[Saved data entries]
☆ ☆ ☆ ☆

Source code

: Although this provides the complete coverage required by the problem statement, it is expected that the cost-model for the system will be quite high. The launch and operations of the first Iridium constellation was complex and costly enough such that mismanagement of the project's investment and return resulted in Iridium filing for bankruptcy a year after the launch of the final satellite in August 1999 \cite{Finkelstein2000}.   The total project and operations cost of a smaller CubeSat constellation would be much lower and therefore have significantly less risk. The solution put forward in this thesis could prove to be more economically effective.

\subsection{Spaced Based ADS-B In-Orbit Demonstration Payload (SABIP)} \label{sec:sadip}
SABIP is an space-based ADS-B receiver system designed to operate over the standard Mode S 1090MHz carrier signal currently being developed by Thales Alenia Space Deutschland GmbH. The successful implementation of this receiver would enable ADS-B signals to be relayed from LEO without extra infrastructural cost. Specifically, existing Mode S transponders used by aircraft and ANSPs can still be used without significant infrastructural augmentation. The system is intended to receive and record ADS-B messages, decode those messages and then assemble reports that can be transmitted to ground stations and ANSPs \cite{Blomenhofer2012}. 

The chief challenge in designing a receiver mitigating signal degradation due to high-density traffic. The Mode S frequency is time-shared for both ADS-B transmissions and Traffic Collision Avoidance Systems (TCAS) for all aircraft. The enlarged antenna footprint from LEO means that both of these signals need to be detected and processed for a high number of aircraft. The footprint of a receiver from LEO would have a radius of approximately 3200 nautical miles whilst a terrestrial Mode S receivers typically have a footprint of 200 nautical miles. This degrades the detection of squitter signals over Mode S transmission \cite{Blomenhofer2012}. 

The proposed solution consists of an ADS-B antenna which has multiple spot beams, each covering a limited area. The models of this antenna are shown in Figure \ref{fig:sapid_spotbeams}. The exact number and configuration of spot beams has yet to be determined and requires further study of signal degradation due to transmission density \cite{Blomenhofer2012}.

☆ ☆ ☆ ☆

> _Your instructions_: Exactly repeat the lines above, from the opening line through the one with "SABIP is an", and include nothing else.

> _Answer space_:
Source code

: Although this provides the complete coverage required by the problem statement, it is expected that the cost-model for the system will be quite high. The launch and operations of the first Iridium constellation was complex and costly enough such that mismanagement of the project's investment and return resulted in Iridium filing for bankruptcy a year after the launch of the final satellite in August 1999 \cite{Finkelstein2000}.   The total project and operations cost of a smaller CubeSat constellation would be much lower and therefore have significantly less risk. The solution put forward in this thesis could prove to be more economically effective.

\subsection{Spaced Based ADS-B In-Orbit Demonstration Payload (SABIP)} \label{sec:sadip}
SABIP is an space-based ADS-B receiver system designed to operate over the standard Mode S 1090MHz carrier signal currently being developed by Thales Alenia Space Deutschland GmbH. The successful implementation of this receiver would enable ADS-B signals to be relayed from LEO without extra infrastructural cost. Specifically, existing Mode S transponders used by aircraft and ANSPs can still be used without significant infrastructural augmentation. The system is intended to receive and record ADS-B messages, decode those messages and then assemble reports that can be transmitted to ground stations and ANSPs \cite{Blomenhofer2012}. 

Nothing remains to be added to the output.